Short was a late addition to the lineup, as Nomar Mazara was replaced due to “not feeling well.”

Through two innings, Funkhouser had thrown 39 pitches (22 for strikes), given up a pair of singles, walked one and whiffed two. His counterpart, Ober, had thrown 52 pitches (33 strikes); the Twins’ plan for Ober is to limit his innings, but the Tigers were doing a decent job of making him throw extra pitches.

Funkhouser’s day was done with one out in the third; he barely hit Jorge Polanco on the toe, and Daniel Norris was brought in to face the lefty Trevor Larnach, who struck out on three pitches. Nelson Cruz singled up the middle, with Polanco taking third. Cruz stole second, but then struck out Alex Kiriloff to end the threat.

Eric Haase and Jeimer Candelario walked to lead off the fourth; at that point Ober had thrown 74 pitches. Ober was left in to face Harold Castro, who singled to left, scoring Haase.

A Goodrum forceout that left runners on the corners with one out marked the end of Ober’s day, and Derek Law (no relation) came on to face Short; a sacrifice fly was hit, Candelario scored, and the score became 4-0.

Erasmo Ramirez threw a delightfully boring fourth inning: groundout, flyout, strikeout. He followed that up with another 1-2-3 inning in the fifth. His luck ran out with one out in the sixth, though: Cruz singled again, Kiriloff hit the next pitch into the stands to halve the gap to 4-2, and the Twins started their comeback.

And then... Joe Jimenez. Oy. He’d been great recently, and he was entrusted by A.J. Hinch to hold a lead in the late innings here. With one out in the seventh, singles by Andrelton Simmons and Luis Arraez placed two runners on for Polanco, and he hit a three-run home run to put the Twins up 5-4. After walking Cruz, Derek Holland came in and got the third out, but the damage was done.

In the eighth, Jonathan Schoop led off with a double, then advanced to third on a groundout. Then he was stranded there as Candelario, the tying run at the plate, struck out to end the inning. That’s frustrating.

Jose Cisnero took over in the eighth, and then it all fell apart in earnest. A pair of walks and a pair of singles scored two, then Ian Krol came on to try to put out the fire. Instead, he carried a gasoline can to the mound; a wild pitch scored one, and as Haase picked up the ball, it squirted out of his hand and flew into the Twins dugout, allowing the final run to score.

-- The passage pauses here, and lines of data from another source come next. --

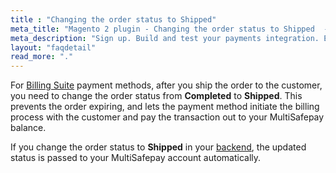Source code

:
 ```yaml
---
title : "Changing the order status to Shipped"
meta_title: "Magento 2 plugin - Changing the order status to Shipped  - MultiSafepay Docs"
meta_description: "Sign up. Build and test your payments integration. Explore our products and services. Use our API Reference, SDKs, and wrappers. Get support."
layout: "faqdetail"
read_more: "."
---
```


For [Billing Suite](/payments/methods/billing-suite/) payment methods, after you ship the order to the customer, you need to change the order status from **Completed** to **Shipped**. This prevents the order expiring, and lets the payment method initiate the billing process with the customer and pay the transaction out to your MultiSafepay balance. 

If you change the order status to **Shipped** in your [backend](/getting-started/glossary/#backend), the updated status is passed to your MultiSafepay account automatically.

The Tigers and Twins play again on Sunday at 2:10 pm EDT, the last game before the All-Star Break. Here’s hoping Detroit can salvage at least one win out of the four-game series, which has turned into a real clunker.

A Debate Possibly Worth Having

Should Kyle Funkhouser be moved to the rotation?

Argument for: the Tigers have been short of starters due to injuries, and Funkhouser has been great this year.

Argument against: Funkhouser has been extremely valuable out of the bullpen, so let’s not upset that apple cart.

I’m of the mind that he should be kept where he is, especially in the middle of a season. If the Tigers want to move him into a starting role next spring, that’s one thing. But in July? I’m not sure that’s a great idea. It’s very tempting, though, I’ll give you that.

UmpWatch™

Pitch #5: a called third strike on Willi Castro.

Updates on Various Pitchers

Stats and Numbers and Things

  • Coming into today, Bailey Ober’s stats against lefty and righty batters were markedly different. Left-handed hitters were slashing .351/.451/.649 for an OPS of 1.080; right-handed hitters were slashing .172/.197/.362 for an OPS of .559.
  • From June 18 through last night’s game, Robbie Grossman has had a tough time at the plate, going 9-for-59 for a .178 average. But, add his 17 walks to that, and his on-base percentage was still a decent .342 over that same stretch.
  • The Minnesota Twins have players named Kepler and Coulombe. If you’re a physics nerd, you enjoy that a lot (even with the silent “e” thrown in there). Change “Kiriloff” to “Kirchhoff” and now you’re really in business. And the “Law” name is pretty obvious, too.
  • On this date in 1973, The Bahamas gained full independence from the UK. I’ve never been there before, but it sure looks pretty.